# RECORDS FOR PROCESSING
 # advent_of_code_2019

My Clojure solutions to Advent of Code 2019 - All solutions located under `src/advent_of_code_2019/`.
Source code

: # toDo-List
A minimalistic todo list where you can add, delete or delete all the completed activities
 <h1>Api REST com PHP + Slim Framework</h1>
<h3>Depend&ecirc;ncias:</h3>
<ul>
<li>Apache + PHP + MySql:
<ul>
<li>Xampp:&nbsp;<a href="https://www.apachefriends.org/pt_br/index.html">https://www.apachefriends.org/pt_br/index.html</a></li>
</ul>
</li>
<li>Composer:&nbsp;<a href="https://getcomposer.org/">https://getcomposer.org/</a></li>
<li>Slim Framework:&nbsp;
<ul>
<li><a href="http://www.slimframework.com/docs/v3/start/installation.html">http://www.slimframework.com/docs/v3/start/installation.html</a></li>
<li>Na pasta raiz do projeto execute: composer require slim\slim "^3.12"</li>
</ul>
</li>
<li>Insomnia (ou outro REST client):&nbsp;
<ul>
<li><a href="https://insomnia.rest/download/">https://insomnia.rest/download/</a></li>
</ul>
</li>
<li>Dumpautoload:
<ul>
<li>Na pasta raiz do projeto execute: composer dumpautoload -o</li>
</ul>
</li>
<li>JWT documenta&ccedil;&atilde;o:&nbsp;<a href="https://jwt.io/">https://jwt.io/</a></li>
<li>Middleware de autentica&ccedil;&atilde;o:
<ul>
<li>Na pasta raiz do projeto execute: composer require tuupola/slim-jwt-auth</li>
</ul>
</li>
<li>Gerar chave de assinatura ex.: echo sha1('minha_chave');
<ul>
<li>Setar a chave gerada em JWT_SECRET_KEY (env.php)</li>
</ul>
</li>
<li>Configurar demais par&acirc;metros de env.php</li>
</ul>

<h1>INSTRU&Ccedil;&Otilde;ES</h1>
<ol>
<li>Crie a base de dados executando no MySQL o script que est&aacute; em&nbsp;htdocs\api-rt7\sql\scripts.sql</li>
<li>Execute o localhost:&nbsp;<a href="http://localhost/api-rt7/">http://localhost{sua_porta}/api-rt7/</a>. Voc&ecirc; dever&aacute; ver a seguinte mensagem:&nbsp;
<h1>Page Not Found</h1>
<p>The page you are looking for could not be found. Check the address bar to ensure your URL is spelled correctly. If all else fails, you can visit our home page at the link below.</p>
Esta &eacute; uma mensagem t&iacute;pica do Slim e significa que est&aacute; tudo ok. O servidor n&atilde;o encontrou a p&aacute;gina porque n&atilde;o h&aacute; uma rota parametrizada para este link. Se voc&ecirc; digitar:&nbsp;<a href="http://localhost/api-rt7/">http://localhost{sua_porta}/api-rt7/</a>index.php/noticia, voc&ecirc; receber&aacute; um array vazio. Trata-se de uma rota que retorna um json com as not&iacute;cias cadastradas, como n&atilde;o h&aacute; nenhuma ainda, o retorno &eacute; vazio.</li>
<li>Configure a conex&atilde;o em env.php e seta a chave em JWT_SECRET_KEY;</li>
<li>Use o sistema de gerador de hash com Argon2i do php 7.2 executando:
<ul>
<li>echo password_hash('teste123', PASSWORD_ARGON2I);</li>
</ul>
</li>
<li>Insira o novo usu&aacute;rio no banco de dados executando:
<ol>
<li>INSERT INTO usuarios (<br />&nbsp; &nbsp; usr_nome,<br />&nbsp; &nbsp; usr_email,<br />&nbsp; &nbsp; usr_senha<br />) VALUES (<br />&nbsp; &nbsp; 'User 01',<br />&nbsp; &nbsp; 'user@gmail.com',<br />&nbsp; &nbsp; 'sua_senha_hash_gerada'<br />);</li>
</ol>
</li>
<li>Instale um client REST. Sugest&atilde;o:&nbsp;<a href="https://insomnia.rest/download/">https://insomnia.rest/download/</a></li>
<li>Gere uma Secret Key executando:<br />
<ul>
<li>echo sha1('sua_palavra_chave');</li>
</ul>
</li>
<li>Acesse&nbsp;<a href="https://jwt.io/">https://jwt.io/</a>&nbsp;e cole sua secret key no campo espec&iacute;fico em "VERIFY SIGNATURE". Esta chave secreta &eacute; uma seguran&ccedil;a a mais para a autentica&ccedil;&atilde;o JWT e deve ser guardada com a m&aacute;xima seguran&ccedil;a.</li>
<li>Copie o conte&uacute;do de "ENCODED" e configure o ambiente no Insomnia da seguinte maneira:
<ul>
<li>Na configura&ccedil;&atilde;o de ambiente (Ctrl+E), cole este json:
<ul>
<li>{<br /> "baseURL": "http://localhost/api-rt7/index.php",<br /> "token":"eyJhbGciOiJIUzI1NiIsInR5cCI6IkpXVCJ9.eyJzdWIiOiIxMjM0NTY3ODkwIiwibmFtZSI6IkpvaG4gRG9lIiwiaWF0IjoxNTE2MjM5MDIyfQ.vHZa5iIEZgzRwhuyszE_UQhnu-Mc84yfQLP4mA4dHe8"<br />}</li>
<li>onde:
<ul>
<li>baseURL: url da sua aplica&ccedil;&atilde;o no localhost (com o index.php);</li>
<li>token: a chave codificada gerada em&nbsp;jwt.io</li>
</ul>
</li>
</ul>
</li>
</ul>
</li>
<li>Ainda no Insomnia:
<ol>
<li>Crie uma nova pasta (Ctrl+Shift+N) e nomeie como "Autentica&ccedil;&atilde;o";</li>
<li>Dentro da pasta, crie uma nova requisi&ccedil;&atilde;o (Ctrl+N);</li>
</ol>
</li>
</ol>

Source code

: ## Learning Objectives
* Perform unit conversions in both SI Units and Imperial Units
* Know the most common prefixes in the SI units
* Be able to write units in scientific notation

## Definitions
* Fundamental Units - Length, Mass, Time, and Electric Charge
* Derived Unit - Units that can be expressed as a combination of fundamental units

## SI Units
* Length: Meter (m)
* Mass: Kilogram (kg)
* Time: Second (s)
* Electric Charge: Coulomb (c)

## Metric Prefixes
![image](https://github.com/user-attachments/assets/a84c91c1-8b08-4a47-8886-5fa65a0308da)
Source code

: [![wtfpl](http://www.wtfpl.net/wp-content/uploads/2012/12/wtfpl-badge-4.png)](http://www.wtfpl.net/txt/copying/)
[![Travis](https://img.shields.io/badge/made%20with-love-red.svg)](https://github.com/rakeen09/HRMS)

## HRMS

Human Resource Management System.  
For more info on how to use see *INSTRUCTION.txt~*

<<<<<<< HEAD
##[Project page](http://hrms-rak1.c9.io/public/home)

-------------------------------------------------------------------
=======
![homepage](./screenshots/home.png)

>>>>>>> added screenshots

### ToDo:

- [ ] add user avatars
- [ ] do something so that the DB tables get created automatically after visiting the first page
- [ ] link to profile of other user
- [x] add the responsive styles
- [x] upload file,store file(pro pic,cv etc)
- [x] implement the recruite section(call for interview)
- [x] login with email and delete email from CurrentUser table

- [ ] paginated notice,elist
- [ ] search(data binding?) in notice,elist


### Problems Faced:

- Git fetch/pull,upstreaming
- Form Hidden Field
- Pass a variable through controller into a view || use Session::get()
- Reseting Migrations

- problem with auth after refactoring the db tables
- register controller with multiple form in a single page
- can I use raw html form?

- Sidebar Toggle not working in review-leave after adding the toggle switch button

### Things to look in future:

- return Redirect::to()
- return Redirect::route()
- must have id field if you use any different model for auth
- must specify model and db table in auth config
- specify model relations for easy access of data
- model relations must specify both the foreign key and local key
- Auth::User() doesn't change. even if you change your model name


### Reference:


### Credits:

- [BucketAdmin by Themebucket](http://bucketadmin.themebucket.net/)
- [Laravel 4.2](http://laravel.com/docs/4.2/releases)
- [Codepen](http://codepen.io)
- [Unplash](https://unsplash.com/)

# WHAT NEEDS TO BE DONE
Please retype, exactly as written, every line from the line containing "- must specify" through the last line of the records above, including both of those lines, and nothing else.

# RESPONSE
- must specify model and db table in auth config
- specify model relations for easy access of data
- model relations must specify both the foreign key and local key
- Auth::User() doesn't change. even if you change your model name


### Reference:


### Credits:

- [BucketAdmin by Themebucket](http://bucketadmin.themebucket.net/)
- [Laravel 4.2](http://laravel.com/docs/4.2/releases)
- [Codepen](http://codepen.io)
- [Unplash](https://unsplash.com/)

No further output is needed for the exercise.